It’s not just Paris that is playing host to what French nationalist politicians call ‘a plague of parasites.’ Muslims are estimated to comprise one-fifth of the population of Marseilles, compared to 15 per cent in Paris, Brussels and Birmingham (in the UK). The impact and influence of Islam is growing across Europe, especially in France. Since the 2005 riots at Clichy, France has a major problem with its restive Muslim population.

Second, jihadis have quite openly been calling for the destruction of Christian churches and monuments in Europe. Notre-Dame was repeatedly named as a primary target for ‘Islamic warriors’. Despite these warnings, the cathedral was not adequately protected.

French Muslim activists have also been celebrating the Notre-Dame attack. Messages exulting in seeing an important Christian symbol destroyed were posted by people with Muslim names on social media and Al Jazeera. Hafsa Askar, a migrant from Morocco and the vice-president of the National Union of Students of France (UNEF), the main student organisation in France, even published a tweet saying, ‘People are crying over little pieces of wood … it’s a delusion of white trash.’

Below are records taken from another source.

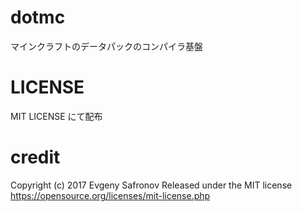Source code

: # dotmc
マインクラフトのデータパックのコンパイラ基盤
# LICENSE
MIT LICENSE にて配布
# credit
Copyright (c) 2017 Evgeny Safronov
Released under the MIT license
https://opensource.org/licenses/mit-license.php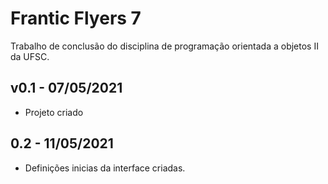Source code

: # Frantic Flyers 7
Trabalho de conclusão do disciplina de programação orientada a objetos II da UFSC.

## v0.1 - 07/05/2021

* Projeto criado

## 0.2 - 11/05/2021

* Definições inicias da interface criadas.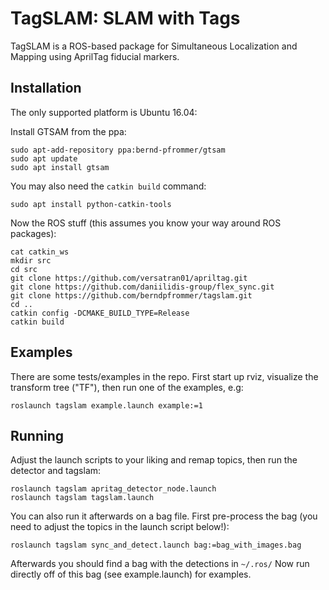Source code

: # TagSLAM: SLAM with Tags

TagSLAM is a ROS-based package for Simultaneous Localization and
Mapping using AprilTag fiducial markers.


## Installation

The only supported platform is Ubuntu 16.04:

Install GTSAM from the ppa:

    sudo apt-add-repository ppa:bernd-pfrommer/gtsam
	sudo apt update
	sudo apt install gtsam

You may also need the ``catkin build`` command:

    sudo apt install python-catkin-tools

Now the ROS stuff (this assumes you know your way around ROS packages):

    cat catkin_ws
	mkdir src
	cd src
	git clone https://github.com/versatran01/apriltag.git
	git clone https://github.com/daniilidis-group/flex_sync.git
	git clone https://github.com/berndpfrommer/tagslam.git
	cd ..
    catkin config -DCMAKE_BUILD_TYPE=Release
	catkin build

## Examples

There are some tests/examples in the repo. First start up rviz,
visualize the transform tree ("TF"), then run one of the examples, e.g:

	roslaunch tagslam example.launch example:=1

## Running

Adjust the launch scripts to your liking and remap topics, then run the detector
and tagslam:

    roslaunch tagslam apritag_detector_node.launch
    roslaunch tagslam tagslam.launch

You can also run it afterwards on a bag file. First pre-process the
bag (you need to adjust the topics in the launch script below!):

	roslaunch tagslam sync_and_detect.launch bag:=bag_with_images.bag

Afterwards you should find a bag with the detections in ``~/.ros/``
Now run directly off of this bag (see example.launch) for examples.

The curiosity is the continuing French official denial of the obvious. In 2015, after the jihadi massacre of 90 people at the Bataclan Theatre in Paris, the French Interior Ministry said that the government had no information, except that ‘a gunfight had occurred.’ They admitted the truth only after ISIS claimed responsibility for the slaughter.

In Nice, after the truck attack in 2016, the French government insisted for several days that the terrorist who crushed 86 people to death was just a ‘man with a nervous breakdown’. So, it wasn’t a Muslim fanatic out to kill and cause mayhem? That’s OK then …

Why this mulish denial? The truth is that Christianity in France is dying.

Churches are empty. The number of priests is decreasing and the priests that are active in France are either very old or come from Africa or Latin America. The dominant religion in France is now Islam. Every year, churches are demolished to make way for parking lots or shopping centres. Mosques are being built all over the country – and they serve full congregations.

Even President Macron’s attitude is not supportive. He has avoided any Christian ceremony because officially France is a secular country. Any political leader who dares to identify as a Christian is criticised in the media and risks losing Muslim votes and a budding political career.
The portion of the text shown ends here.